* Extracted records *
^^^^

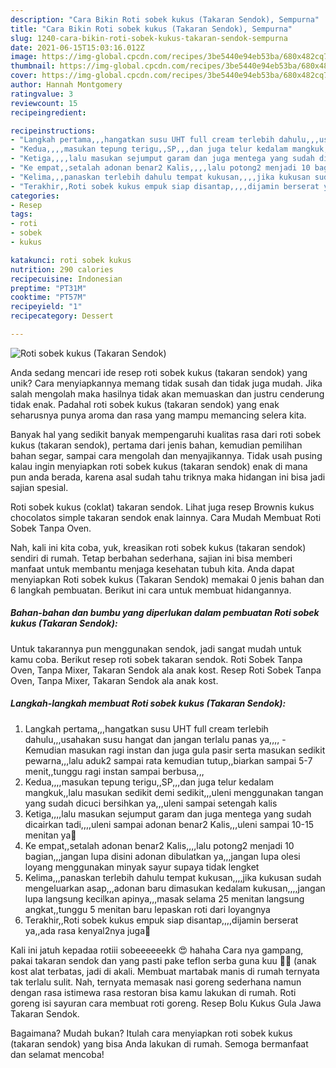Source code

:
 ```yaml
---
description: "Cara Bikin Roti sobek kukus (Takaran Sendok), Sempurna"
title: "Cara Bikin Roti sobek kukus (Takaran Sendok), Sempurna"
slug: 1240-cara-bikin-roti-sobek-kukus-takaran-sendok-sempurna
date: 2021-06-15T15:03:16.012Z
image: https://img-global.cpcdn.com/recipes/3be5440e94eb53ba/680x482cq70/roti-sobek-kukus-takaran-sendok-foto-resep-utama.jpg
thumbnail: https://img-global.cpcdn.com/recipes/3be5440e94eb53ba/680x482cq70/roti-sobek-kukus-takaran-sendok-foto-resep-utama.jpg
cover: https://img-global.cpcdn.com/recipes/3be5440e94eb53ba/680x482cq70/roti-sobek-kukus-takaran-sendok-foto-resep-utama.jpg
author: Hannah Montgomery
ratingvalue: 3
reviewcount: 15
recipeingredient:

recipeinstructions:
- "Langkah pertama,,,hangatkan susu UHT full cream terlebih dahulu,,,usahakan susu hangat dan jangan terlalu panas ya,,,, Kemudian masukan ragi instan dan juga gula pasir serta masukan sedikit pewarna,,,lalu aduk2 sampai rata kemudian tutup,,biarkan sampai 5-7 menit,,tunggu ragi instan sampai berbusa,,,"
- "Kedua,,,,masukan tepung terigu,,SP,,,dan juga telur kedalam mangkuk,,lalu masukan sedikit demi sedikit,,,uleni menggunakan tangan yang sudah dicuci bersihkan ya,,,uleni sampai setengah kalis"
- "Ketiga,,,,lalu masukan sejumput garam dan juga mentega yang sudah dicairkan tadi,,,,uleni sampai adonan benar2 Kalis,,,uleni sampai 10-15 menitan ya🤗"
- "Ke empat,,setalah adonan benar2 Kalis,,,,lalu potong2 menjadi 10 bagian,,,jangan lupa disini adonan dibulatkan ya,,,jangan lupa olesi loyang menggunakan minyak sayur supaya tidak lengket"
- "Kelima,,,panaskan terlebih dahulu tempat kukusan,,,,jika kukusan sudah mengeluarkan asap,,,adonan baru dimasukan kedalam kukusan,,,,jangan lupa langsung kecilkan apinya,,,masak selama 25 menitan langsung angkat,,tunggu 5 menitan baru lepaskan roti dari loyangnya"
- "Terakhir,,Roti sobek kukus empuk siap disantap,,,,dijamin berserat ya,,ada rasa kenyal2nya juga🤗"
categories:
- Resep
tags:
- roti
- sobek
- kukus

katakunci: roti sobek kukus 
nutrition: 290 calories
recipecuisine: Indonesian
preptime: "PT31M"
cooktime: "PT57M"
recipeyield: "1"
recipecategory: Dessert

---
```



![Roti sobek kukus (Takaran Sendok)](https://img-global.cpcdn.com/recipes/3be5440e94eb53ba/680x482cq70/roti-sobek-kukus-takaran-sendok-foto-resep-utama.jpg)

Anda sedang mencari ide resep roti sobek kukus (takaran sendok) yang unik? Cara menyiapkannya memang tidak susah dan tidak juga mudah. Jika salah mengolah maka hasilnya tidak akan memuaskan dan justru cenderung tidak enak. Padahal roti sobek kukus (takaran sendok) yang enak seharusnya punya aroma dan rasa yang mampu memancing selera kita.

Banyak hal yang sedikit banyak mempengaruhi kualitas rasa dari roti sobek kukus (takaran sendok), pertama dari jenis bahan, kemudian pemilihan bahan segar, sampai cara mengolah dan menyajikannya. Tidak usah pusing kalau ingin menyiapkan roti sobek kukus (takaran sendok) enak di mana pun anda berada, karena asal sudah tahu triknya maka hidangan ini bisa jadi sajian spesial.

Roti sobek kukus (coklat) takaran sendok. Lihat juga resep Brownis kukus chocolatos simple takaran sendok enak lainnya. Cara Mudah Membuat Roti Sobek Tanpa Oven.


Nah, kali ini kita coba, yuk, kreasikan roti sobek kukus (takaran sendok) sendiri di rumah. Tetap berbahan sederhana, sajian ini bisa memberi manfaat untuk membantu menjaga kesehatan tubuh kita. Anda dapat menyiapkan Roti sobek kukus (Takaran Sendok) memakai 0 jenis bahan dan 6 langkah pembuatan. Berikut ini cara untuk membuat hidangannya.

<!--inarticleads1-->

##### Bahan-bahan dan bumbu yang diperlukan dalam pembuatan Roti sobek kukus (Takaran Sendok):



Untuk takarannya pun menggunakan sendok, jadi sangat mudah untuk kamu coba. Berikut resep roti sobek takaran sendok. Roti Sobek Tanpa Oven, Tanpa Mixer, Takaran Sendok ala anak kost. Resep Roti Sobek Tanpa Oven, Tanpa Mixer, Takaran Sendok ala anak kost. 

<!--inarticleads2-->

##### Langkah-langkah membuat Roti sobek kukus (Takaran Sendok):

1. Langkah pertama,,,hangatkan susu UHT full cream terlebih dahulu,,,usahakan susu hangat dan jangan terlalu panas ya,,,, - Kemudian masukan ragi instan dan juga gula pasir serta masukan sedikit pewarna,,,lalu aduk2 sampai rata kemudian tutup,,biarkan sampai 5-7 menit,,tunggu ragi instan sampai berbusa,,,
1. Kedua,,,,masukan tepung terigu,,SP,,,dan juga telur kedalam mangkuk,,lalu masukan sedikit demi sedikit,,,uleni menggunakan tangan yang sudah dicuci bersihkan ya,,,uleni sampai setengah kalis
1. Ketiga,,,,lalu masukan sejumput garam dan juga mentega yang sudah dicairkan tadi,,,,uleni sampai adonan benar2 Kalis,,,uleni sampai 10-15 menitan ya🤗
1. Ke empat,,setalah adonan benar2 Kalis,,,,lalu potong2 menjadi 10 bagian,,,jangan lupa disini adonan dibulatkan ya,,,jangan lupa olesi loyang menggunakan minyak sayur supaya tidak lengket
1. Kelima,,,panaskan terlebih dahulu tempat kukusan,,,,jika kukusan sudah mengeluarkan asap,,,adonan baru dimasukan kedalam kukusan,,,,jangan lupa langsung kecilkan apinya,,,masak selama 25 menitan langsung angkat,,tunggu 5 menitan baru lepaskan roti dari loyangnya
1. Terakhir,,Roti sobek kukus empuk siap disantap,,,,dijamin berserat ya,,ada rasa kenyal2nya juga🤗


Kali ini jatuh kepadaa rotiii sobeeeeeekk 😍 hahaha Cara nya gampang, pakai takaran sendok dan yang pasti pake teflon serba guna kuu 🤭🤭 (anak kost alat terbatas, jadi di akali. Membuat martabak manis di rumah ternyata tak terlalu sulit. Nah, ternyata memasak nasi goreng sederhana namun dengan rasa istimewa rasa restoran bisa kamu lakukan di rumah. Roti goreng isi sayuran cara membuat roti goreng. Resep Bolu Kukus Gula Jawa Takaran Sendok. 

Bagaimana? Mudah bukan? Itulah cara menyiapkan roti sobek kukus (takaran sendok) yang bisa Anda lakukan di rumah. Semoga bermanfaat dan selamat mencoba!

^^^^

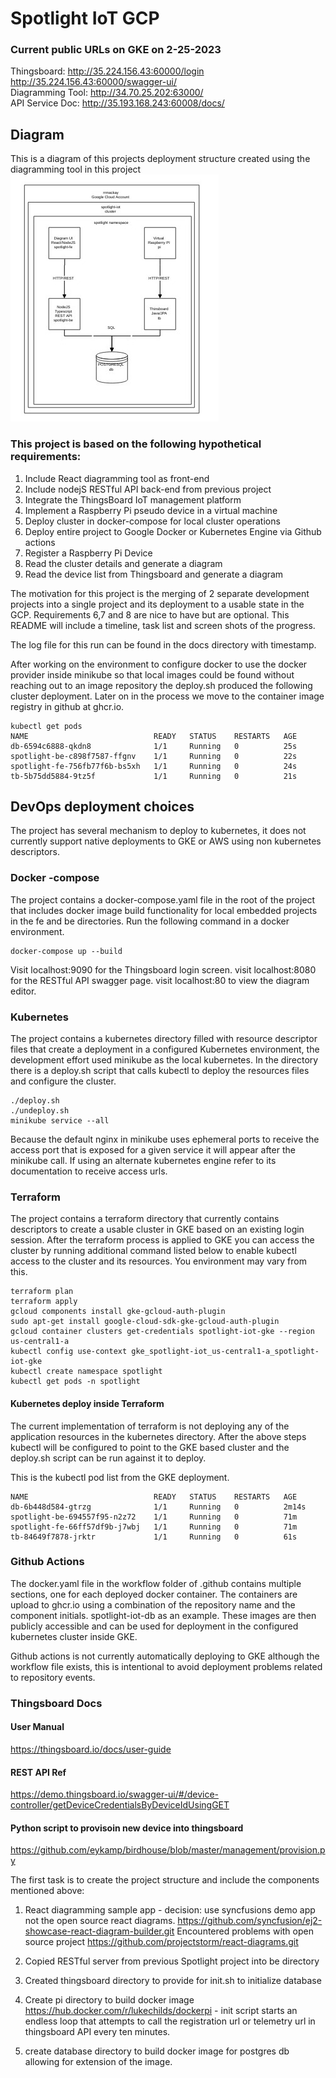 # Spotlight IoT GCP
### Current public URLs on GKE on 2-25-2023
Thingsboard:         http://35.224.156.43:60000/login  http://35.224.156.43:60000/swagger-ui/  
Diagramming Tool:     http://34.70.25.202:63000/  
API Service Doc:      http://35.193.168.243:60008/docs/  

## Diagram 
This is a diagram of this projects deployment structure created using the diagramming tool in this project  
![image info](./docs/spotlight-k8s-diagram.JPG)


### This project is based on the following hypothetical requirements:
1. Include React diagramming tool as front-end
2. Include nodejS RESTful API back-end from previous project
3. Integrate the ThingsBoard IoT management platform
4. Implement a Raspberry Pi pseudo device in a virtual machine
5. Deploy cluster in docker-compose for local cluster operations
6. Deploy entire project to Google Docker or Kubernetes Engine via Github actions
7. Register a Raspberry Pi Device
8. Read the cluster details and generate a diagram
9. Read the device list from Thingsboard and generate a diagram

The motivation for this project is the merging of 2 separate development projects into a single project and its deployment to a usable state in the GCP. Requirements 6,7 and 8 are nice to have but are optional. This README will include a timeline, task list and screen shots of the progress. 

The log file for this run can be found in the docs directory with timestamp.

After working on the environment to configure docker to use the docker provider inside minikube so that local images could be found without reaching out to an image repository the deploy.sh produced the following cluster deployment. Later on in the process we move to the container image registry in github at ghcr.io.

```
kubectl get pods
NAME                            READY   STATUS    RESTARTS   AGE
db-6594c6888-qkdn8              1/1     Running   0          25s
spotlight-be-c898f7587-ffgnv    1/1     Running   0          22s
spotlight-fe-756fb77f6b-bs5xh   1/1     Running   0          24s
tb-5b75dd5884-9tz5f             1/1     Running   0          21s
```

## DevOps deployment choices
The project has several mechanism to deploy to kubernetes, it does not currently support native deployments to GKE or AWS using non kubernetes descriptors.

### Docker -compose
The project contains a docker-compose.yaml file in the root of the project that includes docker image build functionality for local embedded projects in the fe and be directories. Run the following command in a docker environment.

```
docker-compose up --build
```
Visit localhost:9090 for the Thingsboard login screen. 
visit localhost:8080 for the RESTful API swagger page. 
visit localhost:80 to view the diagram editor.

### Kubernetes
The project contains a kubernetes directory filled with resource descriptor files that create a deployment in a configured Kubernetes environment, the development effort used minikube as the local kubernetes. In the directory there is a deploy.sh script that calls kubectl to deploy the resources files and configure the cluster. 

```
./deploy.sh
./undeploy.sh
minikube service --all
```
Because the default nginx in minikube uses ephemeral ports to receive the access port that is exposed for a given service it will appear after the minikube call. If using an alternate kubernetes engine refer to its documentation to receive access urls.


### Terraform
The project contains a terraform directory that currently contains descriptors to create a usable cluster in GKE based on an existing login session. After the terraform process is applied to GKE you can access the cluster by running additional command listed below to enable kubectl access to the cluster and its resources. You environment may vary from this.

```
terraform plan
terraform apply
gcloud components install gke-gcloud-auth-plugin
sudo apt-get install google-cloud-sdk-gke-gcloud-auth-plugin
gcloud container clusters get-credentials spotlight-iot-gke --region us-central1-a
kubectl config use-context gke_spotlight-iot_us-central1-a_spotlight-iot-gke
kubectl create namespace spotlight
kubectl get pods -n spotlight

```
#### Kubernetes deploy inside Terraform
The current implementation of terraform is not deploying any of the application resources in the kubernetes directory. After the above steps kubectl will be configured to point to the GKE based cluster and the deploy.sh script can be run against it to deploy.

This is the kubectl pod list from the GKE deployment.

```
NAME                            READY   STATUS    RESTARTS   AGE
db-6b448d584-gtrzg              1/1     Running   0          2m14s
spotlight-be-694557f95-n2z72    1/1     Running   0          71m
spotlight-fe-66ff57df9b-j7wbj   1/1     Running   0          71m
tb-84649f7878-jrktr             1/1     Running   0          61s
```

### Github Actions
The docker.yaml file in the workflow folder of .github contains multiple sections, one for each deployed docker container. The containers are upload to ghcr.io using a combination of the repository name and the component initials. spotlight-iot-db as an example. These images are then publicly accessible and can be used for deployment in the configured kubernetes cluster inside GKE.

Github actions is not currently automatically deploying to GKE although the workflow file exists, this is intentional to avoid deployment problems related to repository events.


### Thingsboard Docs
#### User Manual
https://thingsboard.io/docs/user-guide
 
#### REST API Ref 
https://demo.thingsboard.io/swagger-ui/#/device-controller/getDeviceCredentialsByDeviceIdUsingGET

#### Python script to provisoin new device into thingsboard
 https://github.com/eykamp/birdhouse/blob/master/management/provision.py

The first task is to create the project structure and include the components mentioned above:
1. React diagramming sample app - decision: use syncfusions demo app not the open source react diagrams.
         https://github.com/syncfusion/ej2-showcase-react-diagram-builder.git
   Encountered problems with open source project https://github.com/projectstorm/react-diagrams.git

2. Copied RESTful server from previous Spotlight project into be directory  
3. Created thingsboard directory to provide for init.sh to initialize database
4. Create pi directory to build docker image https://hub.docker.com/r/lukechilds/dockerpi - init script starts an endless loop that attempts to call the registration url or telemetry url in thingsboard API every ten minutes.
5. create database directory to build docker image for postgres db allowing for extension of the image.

^^^^

* Assigned task *
Set down exactly the lines of the data above, beginning with the line that has "1. Include React" and ending with the line that has "4. Implement a", and no others.

* Exercise output *
1. Include React diagramming tool as front-end
2. Include nodejS RESTful API back-end from previous project
3. Integrate the ThingsBoard IoT management platform
4. Implement a Raspberry Pi pseudo device in a virtual machine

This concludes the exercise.